# [Provided data]
▼▼▼

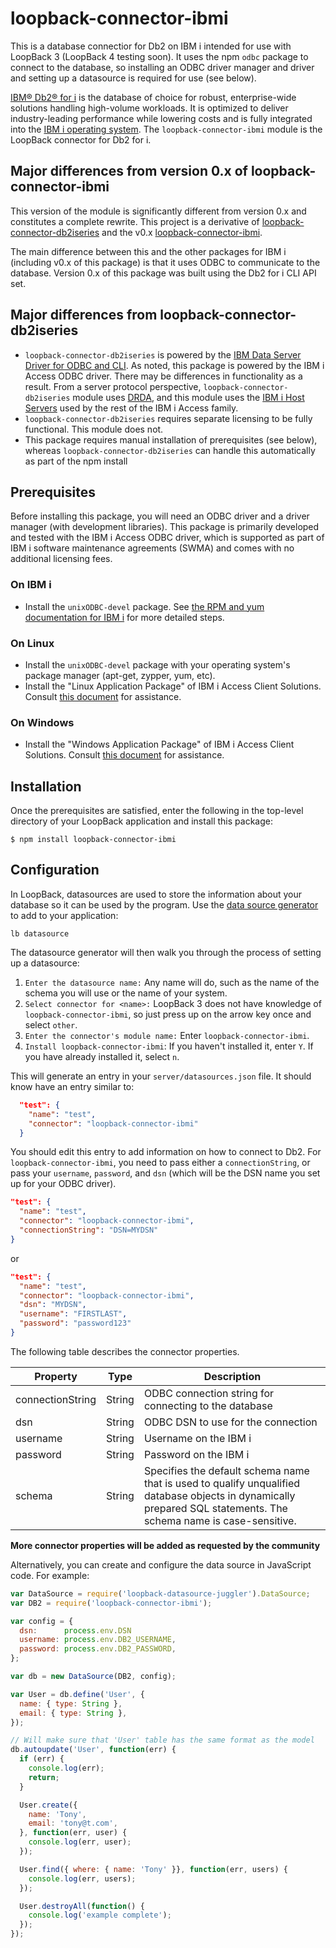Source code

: # loopback-connector-ibmi


This is a database connectior for Db2 on IBM i intended for use with LoopBack 3 (LoopBack 4 testing soon). It uses the npm `odbc` package to connect to the database, so installing an ODBC driver manager and driver and setting up a datasource is required for use (see below).

[IBM® Db2® for i](http://www-03.ibm.com/systems/power/software/i/db2/) is the database of choice for robust, enterprise-wide solutions handling high-volume workloads. It is optimized to deliver industry-leading performance while lowering costs and is fully integrated into the [IBM i operating system](https://www.ibm.com/it-infrastructure/power/os/ibm-i).  The `loopback-connector-ibmi`
module is the LoopBack connector for Db2 for i.

## Major differences from version 0.x of loopback-connector-ibmi
This version of the module is significantly different from version 0.x and constitutes a complete rewrite. This project is a derivative of [loopback-connector-db2iseries](https://github.com/strongloop/loopback-connector-db2iseries) and the v0.x [loopback-connector-ibmi](https://github.com/andrescolodrero/loopback-connector-ibmi).

The main difference between this and the other packages for IBM i (including v0.x of this package) is that it uses ODBC to communicate to the database. Version 0.x of this package was built using the Db2 for i CLI API set. 

## Major differences from loopback-connector-db2iseries
- `loopback-connector-db2iseries` is powered by the [IBM Data Server Driver for ODBC and CLI](https://www.ibm.com/support/knowledgecenter/en/SSEPGG_9.7.0/com.ibm.swg.im.dbclient.install.doc/doc/c0023452.html). As noted, this package is powered by the IBM i Access ODBC driver. There may be differences in functionality as a result. From a server protocol perspective, `loopback-connector-db2iseries` module uses [DRDA](https://www.ibm.com/support/knowledgecenter/en/SSGU8G_11.70.0/com.ibm.admin.doc/ids_admin_0206.htm), and this module uses the [IBM i Host Servers](https://www.ibm.com/support/knowledgecenter/en/ssw_ibm_i_73/rzajr/rzajrmst27.htm) used by the rest of the IBM i Access family.
- `loopback-connector-db2iseries` requires separate licensing to be fully functional. This module does not.
- This package requires manual installation of prerequisites (see below), whereas `loopback-connector-db2iseries` can handle this automatically as part of the npm install

## Prerequisites
Before installing this package, you will need an ODBC driver and a driver manager (with development libraries). 
This package is primarily developed and tested with the IBM i Access ODBC driver, which is supported as part of IBM i software maintenance agreements (SWMA) and comes with no additional licensing fees. 

### On IBM i
- Install the `unixODBC-devel` package. See [the RPM and yum documentation for IBM i](http://ibm.biz/ibmi-rpms) for more detailed steps.
### On Linux
- Install the `unixODBC-devel` package with your operating system's package manager (apt-get, zypper, yum, etc).
- Install the "Linux Application Package" of IBM i Access Client Solutions. Consult [this document](http://www-01.ibm.com/support/docview.wss?uid=nas8N1010355) for assistance.
### On Windows
- Install the "Windows Application Package" of IBM i Access Client Solutions. Consult [this document](http://www-01.ibm.com/support/docview.wss?uid=nas8N1010355) for assistance.


## Installation
Once the prerequisites are satisfied, enter the following in the top-level directory of your LoopBack application and install this package:

```
$ npm install loopback-connector-ibmi 
```

## Configuration

In LoopBack, datasources are used to store the information about your database so it can be used by the program. Use the [data source generator](https://loopback.io/doc/en/lb3/Data-source-generator.html) to add  to your application:

```
lb datasource
```

The datasource generator will then walk you through the process of setting up a datasource:
1. `Enter the datasource name:` Any name will do, such as the name of the schema you will use or the name of your system.
2. `Select connector for <name>:` LoopBack 3 does not have knowledge of `loopback-connector-ibmi`, so just press up on the arrow key once and select `other`.
3. `Enter the connector's module name:` Enter `loopback-connector-ibmi`.
4. `Install loopback-connector-ibmi`: If you haven't installed it, enter `Y`. If you have already installed it, select `n`.

This will generate an entry in your `server/datasources.json` file. It should know have an entry similar to:

```json
  "test": {
    "name": "test",
    "connector": "loopback-connector-ibmi"
  }
  ```
You should edit this entry to add information on how to connect to Db2. For `loopback-connector-ibmi`, you need to pass either a `connectionString`, or pass your `username`, `password`, and `dsn` (which will be the DSN name you set up for your ODBC driver).

```json
"test": {
  "name": "test",
  "connector": "loopback-connector-ibmi",
  "connectionString": "DSN=MYDSN"
}
```

or

```json
"test": {
  "name": "test",
  "connector": "loopback-connector-ibmi",
  "dsn": "MYDSN",
  "username": "FIRSTLAST",
  "password": "password123"
}
```

The following table describes the connector properties.

Property| Type | Description
---| --------| --------
connectionString | String  | ODBC connection string for connecting to the database
dsn            | String  | ODBC DSN to use for the connection
username       | String  | Username on the IBM i
password       | String  | Password on the IBM i
schema         | String  | Specifies the default schema name that is used to qualify unqualified database objects in dynamically prepared SQL statements. The schema name is case-sensitive.

**More connector properties will be added as requested by the community**

Alternatively, you can create and configure the data source in JavaScript code.
For example:

```JavaScript
var DataSource = require('loopback-datasource-juggler').DataSource;
var DB2 = require('loopback-connector-ibmi');

var config = {
  dsn:      process.env.DSN
  username: process.env.DB2_USERNAME,
  password: process.env.DB2_PASSWORD,
};

var db = new DataSource(DB2, config);

var User = db.define('User', {
  name: { type: String },
  email: { type: String },
});

// Will make sure that 'User' table has the same format as the model
db.autoupdate('User', function(err) {
  if (err) {
    console.log(err);
    return;
  }

  User.create({
    name: 'Tony',
    email: 'tony@t.com',
  }, function(err, user) {
    console.log(err, user);
  });

  User.find({ where: { name: 'Tony' }}, function(err, users) {
    console.log(err, users);
  });

  User.destroyAll(function() {
    console.log('example complete');
  });
});
```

▲▲▲

# [Work task]
Whenever a picture appears in the listing, leave it out; copy everything else exactly.

# [Task result]
Source code

: # loopback-connector-ibmi


This is a database connectior for Db2 on IBM i intended for use with LoopBack 3 (LoopBack 4 testing soon). It uses the npm `odbc` package to connect to the database, so installing an ODBC driver manager and driver and setting up a datasource is required for use (see below).

[IBM® Db2® for i](http://www-03.ibm.com/systems/power/software/i/db2/) is the database of choice for robust, enterprise-wide solutions handling high-volume workloads. It is optimized to deliver industry-leading performance while lowering costs and is fully integrated into the [IBM i operating system](https://www.ibm.com/it-infrastructure/power/os/ibm-i).  The `loopback-connector-ibmi`
module is the LoopBack connector for Db2 for i.

## Major differences from version 0.x of loopback-connector-ibmi
This version of the module is significantly different from version 0.x and constitutes a complete rewrite. This project is a derivative of [loopback-connector-db2iseries](https://github.com/strongloop/loopback-connector-db2iseries) and the v0.x [loopback-connector-ibmi](https://github.com/andrescolodrero/loopback-connector-ibmi).

The main difference between this and the other packages for IBM i (including v0.x of this package) is that it uses ODBC to communicate to the database. Version 0.x of this package was built using the Db2 for i CLI API set. 

## Major differences from loopback-connector-db2iseries
- `loopback-connector-db2iseries` is powered by the [IBM Data Server Driver for ODBC and CLI](https://www.ibm.com/support/knowledgecenter/en/SSEPGG_9.7.0/com.ibm.swg.im.dbclient.install.doc/doc/c0023452.html). As noted, this package is powered by the IBM i Access ODBC driver. There may be differences in functionality as a result. From a server protocol perspective, `loopback-connector-db2iseries` module uses [DRDA](https://www.ibm.com/support/knowledgecenter/en/SSGU8G_11.70.0/com.ibm.admin.doc/ids_admin_0206.htm), and this module uses the [IBM i Host Servers](https://www.ibm.com/support/knowledgecenter/en/ssw_ibm_i_73/rzajr/rzajrmst27.htm) used by the rest of the IBM i Access family.
- `loopback-connector-db2iseries` requires separate licensing to be fully functional. This module does not.
- This package requires manual installation of prerequisites (see below), whereas `loopback-connector-db2iseries` can handle this automatically as part of the npm install

## Prerequisites
Before installing this package, you will need an ODBC driver and a driver manager (with development libraries). 
This package is primarily developed and tested with the IBM i Access ODBC driver, which is supported as part of IBM i software maintenance agreements (SWMA) and comes with no additional licensing fees. 

### On IBM i
- Install the `unixODBC-devel` package. See [the RPM and yum documentation for IBM i](http://ibm.biz/ibmi-rpms) for more detailed steps.
### On Linux
- Install the `unixODBC-devel` package with your operating system's package manager (apt-get, zypper, yum, etc).
- Install the "Linux Application Package" of IBM i Access Client Solutions. Consult [this document](http://www-01.ibm.com/support/docview.wss?uid=nas8N1010355) for assistance.
### On Windows
- Install the "Windows Application Package" of IBM i Access Client Solutions. Consult [this document](http://www-01.ibm.com/support/docview.wss?uid=nas8N1010355) for assistance.


## Installation
Once the prerequisites are satisfied, enter the following in the top-level directory of your LoopBack application and install this package:

```
$ npm install loopback-connector-ibmi 
```

## Configuration

In LoopBack, datasources are used to store the information about your database so it can be used by the program. Use the [data source generator](https://loopback.io/doc/en/lb3/Data-source-generator.html) to add  to your application:

```
lb datasource
```

The datasource generator will then walk you through the process of setting up a datasource:
1. `Enter the datasource name:` Any name will do, such as the name of the schema you will use or the name of your system.
2. `Select connector for <name>:` LoopBack 3 does not have knowledge of `loopback-connector-ibmi`, so just press up on the arrow key once and select `other`.
3. `Enter the connector's module name:` Enter `loopback-connector-ibmi`.
4. `Install loopback-connector-ibmi`: If you haven't installed it, enter `Y`. If you have already installed it, select `n`.

This will generate an entry in your `server/datasources.json` file. It should know have an entry similar to:

```json
  "test": {
    "name": "test",
    "connector": "loopback-connector-ibmi"
  }
  ```
You should edit this entry to add information on how to connect to Db2. For `loopback-connector-ibmi`, you need to pass either a `connectionString`, or pass your `username`, `password`, and `dsn` (which will be the DSN name you set up for your ODBC driver).

```json
"test": {
  "name": "test",
  "connector": "loopback-connector-ibmi",
  "connectionString": "DSN=MYDSN"
}
```

or

```json
"test": {
  "name": "test",
  "connector": "loopback-connector-ibmi",
  "dsn": "MYDSN",
  "username": "FIRSTLAST",
  "password": "password123"
}
```

The following table describes the connector properties.

Property| Type | Description
---| --------| --------
connectionString | String  | ODBC connection string for connecting to the database
dsn            | String  | ODBC DSN to use for the connection
username       | String  | Username on the IBM i
password       | String  | Password on the IBM i
schema         | String  | Specifies the default schema name that is used to qualify unqualified database objects in dynamically prepared SQL statements. The schema name is case-sensitive.

**More connector properties will be added as requested by the community**

Alternatively, you can create and configure the data source in JavaScript code.
For example:

```JavaScript
var DataSource = require('loopback-datasource-juggler').DataSource;
var DB2 = require('loopback-connector-ibmi');

var config = {
  dsn:      process.env.DSN
  username: process.env.DB2_USERNAME,
  password: process.env.DB2_PASSWORD,
};

var db = new DataSource(DB2, config);

var User = db.define('User', {
  name: { type: String },
  email: { type: String },
});

// Will make sure that 'User' table has the same format as the model
db.autoupdate('User', function(err) {
  if (err) {
    console.log(err);
    return;
  }

  User.create({
    name: 'Tony',
    email: 'tony@t.com',
  }, function(err, user) {
    console.log(err, user);
  });

  User.find({ where: { name: 'Tony' }}, function(err, users) {
    console.log(err, users);
  });

  User.destroyAll(function() {
    console.log('example complete');
  });
});
```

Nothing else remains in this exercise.